* _WHAT IS EXPECTED_
The answer should be each line from the entries below that has the word "pitch" in it.

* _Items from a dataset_
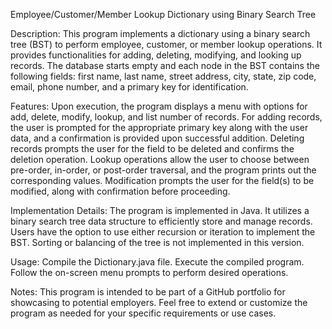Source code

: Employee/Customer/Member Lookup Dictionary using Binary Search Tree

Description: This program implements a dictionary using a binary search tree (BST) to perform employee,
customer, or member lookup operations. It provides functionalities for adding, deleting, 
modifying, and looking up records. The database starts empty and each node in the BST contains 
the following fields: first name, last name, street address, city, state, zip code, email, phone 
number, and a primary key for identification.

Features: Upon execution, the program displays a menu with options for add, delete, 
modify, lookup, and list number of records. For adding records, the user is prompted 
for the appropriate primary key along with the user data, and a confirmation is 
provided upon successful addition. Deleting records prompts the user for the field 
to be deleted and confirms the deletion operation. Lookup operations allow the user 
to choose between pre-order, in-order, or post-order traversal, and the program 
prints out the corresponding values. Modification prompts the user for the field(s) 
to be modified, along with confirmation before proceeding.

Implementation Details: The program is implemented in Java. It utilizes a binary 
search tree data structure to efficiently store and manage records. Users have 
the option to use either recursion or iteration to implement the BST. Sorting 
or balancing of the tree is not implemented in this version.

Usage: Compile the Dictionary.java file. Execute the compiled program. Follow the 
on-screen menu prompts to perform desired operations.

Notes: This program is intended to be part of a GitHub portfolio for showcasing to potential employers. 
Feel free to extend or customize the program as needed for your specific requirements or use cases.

--

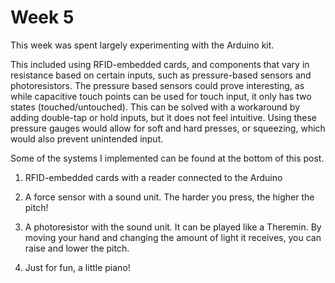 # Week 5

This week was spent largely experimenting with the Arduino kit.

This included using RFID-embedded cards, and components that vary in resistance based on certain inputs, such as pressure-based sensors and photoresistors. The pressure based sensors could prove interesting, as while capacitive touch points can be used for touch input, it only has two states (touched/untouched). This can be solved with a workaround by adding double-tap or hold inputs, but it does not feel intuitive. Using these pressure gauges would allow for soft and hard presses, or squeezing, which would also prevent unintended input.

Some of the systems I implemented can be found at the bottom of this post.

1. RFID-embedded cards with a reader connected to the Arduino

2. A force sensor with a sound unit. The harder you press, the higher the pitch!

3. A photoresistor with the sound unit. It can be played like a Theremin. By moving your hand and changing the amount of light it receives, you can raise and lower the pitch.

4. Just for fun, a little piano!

* _TASK RESULT_
2. A force sensor with a sound unit. The harder you press, the higher the pitch!
3. A photoresistor with the sound unit. It can be played like a Theremin. By moving your hand and changing the amount of light it receives, you can raise and lower the pitch.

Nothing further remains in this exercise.